Joseph Huber Brewing Co.
- Founded: 1845
- Headquarters: Monroe, WI United States

= Joseph Huber Brewing Company =

Wisconsin Company

The Joseph Huber Brewing Company was founded in 1845 in Monroe, Wisconsin. Originally called The Blumer Brewery, it adopted the Huber name in 1947.

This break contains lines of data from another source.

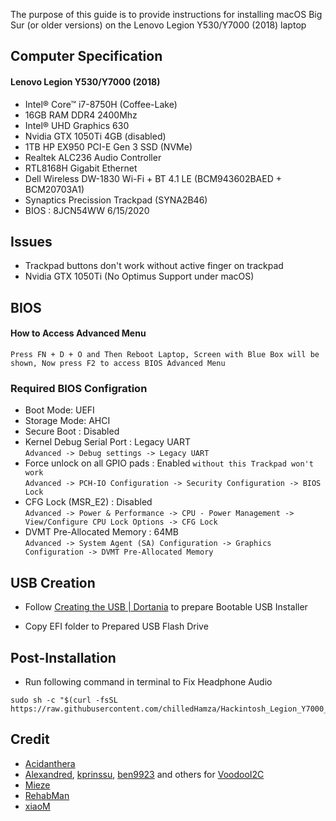 The purpose of this guide is to provide instructions for installing macOS Big Sur (or older versions) on the Lenovo Legion Y530/Y7000 (2018) laptop


## Computer Specification

#### Lenovo Legion Y530/Y7000 (2018)

- Intel® Core™ i7-8750H (Coffee-Lake)
- 16GB RAM DDR4 2400Mhz
- Intel® UHD Graphics 630
- Nvidia GTX 1050Ti 4GB (disabled)
- 1TB HP EX950 PCI-E Gen 3 SSD (NVMe)
- Realtek ALC236 Audio Controller
- RTL8168H Gigabit Ethernet
- Dell Wireless DW-1830 Wi-Fi + BT 4.1 LE (BCM943602BAED + BCM20703A1)
- Synaptics Precission Trackpad (SYNA2B46)
- BIOS : 8JCN54WW 6/15/2020

## Issues
- Trackpad buttons don't work without active finger on trackpad
- Nvidia GTX 1050Ti (No Optimus Support under macOS)

## BIOS
#### How to Access Advanced Menu
`Press FN + D + O and Then Reboot Laptop, Screen with Blue Box will be shown, Now press F2 to access BIOS Advanced Menu`

### Required BIOS Configration

- Boot Mode: UEFI
- Storage Mode: AHCI
- Secure Boot : Disabled
- Kernel Debug Serial Port : Legacy UART \
 `Advanced -> Debug settings -> Legacy UART`
- Force unlock on all GPIO pads : Enabled `without this Trackpad won't work` \
`Advanced -> PCH-IO Configuration -> Security Configuration -> BIOS Lock`
- CFG Lock (MSR_E2) : Disabled \
`Advanced -> Power & Performance -> CPU - Power Management -> View/Configure CPU Lock Options -> CFG Lock`
- DVMT Pre-Allocated Memory : 64MB \
`Advanced -> System Agent (SA) Configuration -> Graphics Configuration -> DVMT Pre-Allocated Memory`

## USB Creation

- Follow [Creating the USB | Dortania](https://dortania.github.io/OpenCore-Install-Guide/installer-guide/) to prepare Bootable USB Installer

- Copy EFI folder to Prepared USB Flash Drive

## Post-Installation
- Run following command in terminal to Fix Headphone Audio 
```
sudo sh -c "$(curl -fsSL https://raw.githubusercontent.com/chilledHamza/Hackintosh_Legion_Y7000_2018/main/AudioFix.sh)"
```

## Credit
- [Acidanthera](https://github.com/acidanthera)
- [Alexandred](https://github.com/alexandred), [kprinssu](https://github.com/kprinssu), [ben9923](https://github.com/ben9923) and others for [VoodooI2C](https://github.com/VoodooI2C/VoodooI2C)
- [Mieze](https://github.com/Mieze)
- [RehabMan](https://github.com/RehabMan)
- [xiaoM](https://github.com/xiaoMGitHub)

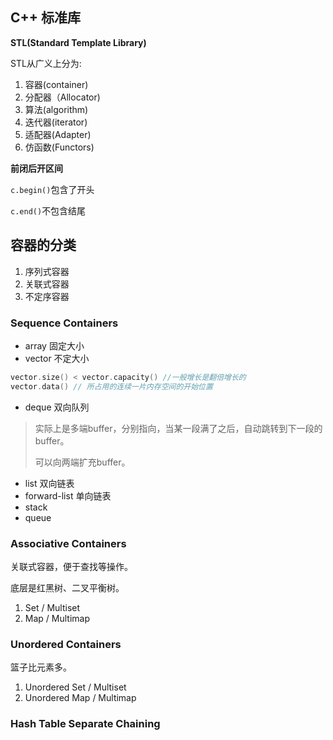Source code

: ## C++ 标准库

**STL(Standard Template Library)**

STL从广义上分为: 

1. 容器(container) 
2. 分配器（Allocator)
3. 算法(algorithm) 
4. 迭代器(iterator)
5. 适配器(Adapter)
6. 仿函数(Functors)

**前闭后开区间**

`c.begin()`包含了开头

`c.end()`不包含结尾

## 容器的分类

1. 序列式容器
2. 关联式容器
3. 不定序容器

### Sequence Containers

- array 固定大小
- vector 不定大小

```cpp
vector.size() < vector.capacity() //一般增长是翻倍增长的
vector.data() // 所占用的连续一片内存空间的开始位置
```

- deque 双向队列

> 实际上是多端buffer，分别指向，当某一段满了之后，自动跳转到下一段的buffer。
>
> 可以向两端扩充buffer。

- list 双向链表
- forward-list 单向链表
- stack
- queue

### Associative Containers

关联式容器，便于查找等操作。

底层是红黑树、二叉平衡树。

1. Set / Multiset
2. Map / Multimap

### Unordered Containers

篮子比元素多。

1. Unordered Set / Multiset
2. Unordered Map / Multimap

### Hash Table Separate Chaining

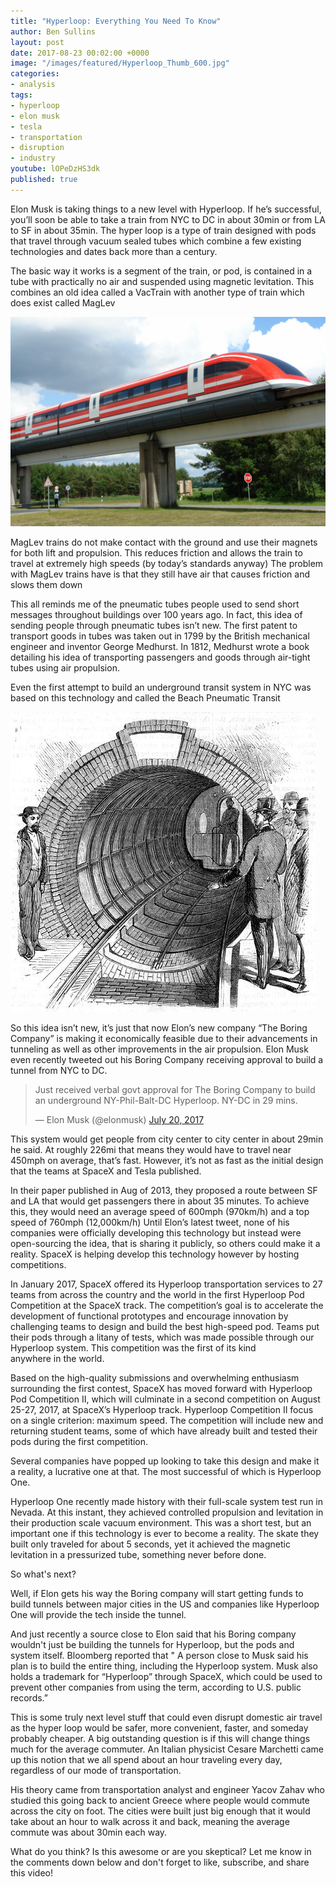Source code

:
 ```yaml
---
title: "Hyperloop: Everything You Need To Know"
author: Ben Sullins
layout: post
date: 2017-08-23 00:02:00 +0000
image: "/images/featured/Hyperloop_Thumb_600.jpg"
categories:
- analysis
tags:
- hyperloop
- elon musk
- tesla
- transportation
- disruption
- industry
youtube: lOPeDzHS3dk
published: true
---
```

Elon Musk is taking things to a new level with Hyperloop. If he’s successful, you’ll soon be able to take a train from NYC to DC in about 30min or from LA to SF in about 35min. The hyper loop is a type of train designed with pods that travel through vacuum sealed tubes which combine a few existing technologies and dates back more than a century. 

The basic way it works is a segment of the train, or pod, is contained in a tube with practically no air and suspended using magnetic levitation. This combines an old idea called a VacTrain with another type of train which does exist called MagLev

<img src="/images/post/mag-lev.jpg" />

MagLev trains do not make contact with the ground and use their magnets for both lift and propulsion. This reduces friction and allows the train to travel at extremely high speeds (by today’s standards anyway) The problem with MagLev trains have is that they still have air that causes friction and slows them down

This all reminds me of the pneumatic tubes people used to send short messages throughout buildings over 100 years ago. In fact, this idea of sending people through pneumatic tubes isn’t new. The first patent to transport goods in tubes was taken out in 1799 by the British mechanical engineer and inventor George Medhurst. In 1812, Medhurst wrote a book detailing his idea of transporting passengers and goods through air-tight tubes using air propulsion.

Even the first attempt to build an underground transit system in NYC was based on this technology and called the Beach Pneumatic Transit

<img src="/images/post/beach-transit.jpg" />

So this idea isn’t new, it’s just that now Elon’s new company “The Boring Company” is making it economically feasible due to their advancements in tunneling as well as other improvements in the air propulsion. Elon Musk even recently tweeted out his Boring Company receiving approval to build a tunnel from NYC to DC.

<blockquote class="twitter-tweet" data-lang="en"><p lang="en" dir="ltr">Just received verbal govt approval for The Boring Company to build an underground NY-Phil-Balt-DC Hyperloop. NY-DC in 29 mins.</p>&mdash; Elon Musk (@elonmusk) <a href="https://twitter.com/elonmusk/status/888053175155949572">July 20, 2017</a></blockquote>
<script async src="//platform.twitter.com/widgets.js" charset="utf-8"></script>

This system would get people from city center to city center in about 29min he said. At roughly 226mi that means they would have to travel near 450mph on average, that’s fast. However, it’s not as fast as the initial design that the teams at SpaceX and Tesla published.

In their paper published in Aug of 2013, they proposed a route between SF and LA that would get passengers there in about 35 minutes. To achieve this, they would need an average speed of 600mph (970km/h) and a top speed of 760mph (12,000km/h)
Until Elon’s latest tweet, none of his companies were officially developing this technology but instead were open-sourcing the idea, that is sharing it publicly, so others could make it a reality.
SpaceX is helping develop this technology however by hosting competitions. 

In January 2017, SpaceX offered its Hyperloop transportation services to 27 teams from across the country and the world in the first Hyperloop Pod Competition at the SpaceX track. The competition’s goal is to accelerate the development of functional prototypes and encourage innovation by challenging teams to design and build the best high-speed pod. Teams put their pods through a litany of tests, which was made possible through our Hyperloop system. This competition was the first of its kind anywhere in the world.

Based on the high-quality submissions and overwhelming enthusiasm surrounding the first contest, SpaceX has moved forward with Hyperloop Pod Competition II, which will culminate in a second competition on August 25-27, 2017, at SpaceX’s Hyperloop track. Hyperloop Competition II focus on a single criterion: maximum speed. The competition will include new and returning student teams, some of which have already built and tested their pods during the first competition.

Several companies have popped up looking to take this design and make it a reality, a lucrative one at that. The most successful of which is Hyperloop One.

Hyperloop One recently made history with their full-scale system test run in Nevada. At this instant, they achieved controlled propulsion and levitation in their production scale vacuum environment. This was a short test, but an important one if this technology is ever to become a reality. The skate they built only traveled for about 5 seconds, yet it achieved the magnetic levitation in a pressurized tube, something never before done.

So what's next?

Well, if Elon gets his way the Boring company will start getting funds to build tunnels between major cities in the US and companies like Hyperloop One will provide the tech inside the tunnel. 

And just recently a source close to Elon said that his Boring company wouldn't just be building the tunnels for Hyperloop, but the pods and system itself. Bloomberg reported that " A person close to Musk said his plan is to build the entire thing, including the Hyperloop system. Musk also holds a trademark for “Hyperloop” through SpaceX, which could be used to prevent other companies from using the term, according to U.S. public records.”

This is some truly next level stuff that could even disrupt domestic air travel as the hyper loop would be safer, more convenient, faster, and someday probably cheaper. A big outstanding question is if this will change things much for the average commuter. An Italian physicist Cesare Marchetti came up this notion that we all spend about an hour traveling every day, regardless of our mode of transportation.

His theory came from transportation analyst and engineer Yacov Zahav who studied this going back to ancient Greece where people would commute across the city on foot. The cities were built just big enough that it would take about an hour to walk across it and back, meaning the average commute was about 30min each way.

What do you think? Is this awesome or are you skeptical? Let me know in the comments down below and don't forget to like, subscribe, and share this video!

Huber reached its most successful point around 1978, when its Augsburger brand received awards from several prominent beer reviewers and became a top seller for the company. The brewery was sold in 1985 for $7.8 million; in 1988 the new owners sold the Augsburger label to Stroh Brewery Company and later briefly closed the brewery. Fred Huber, son of Joseph, bought the brewery and resumed operations in a partnership with Chicago's Berghoff family, but the brewery filed for bankruptcy and was sold in 1995. In 2006, the brewery and its brands were sold to Mountain Crest Brewing Company, of Calgary, Alberta, Canada. The Monroe brewery was renamed Minhas Craft Brewery.

== Recognition ==
- 2014 - Certificate of Excellence - Ranked #1 of 11 Attractions in Monroe on Trip Advisor
- 2014 - Minhas Craft Brewery Huber Bock awarded Silver for best bock from the World Beer Awards.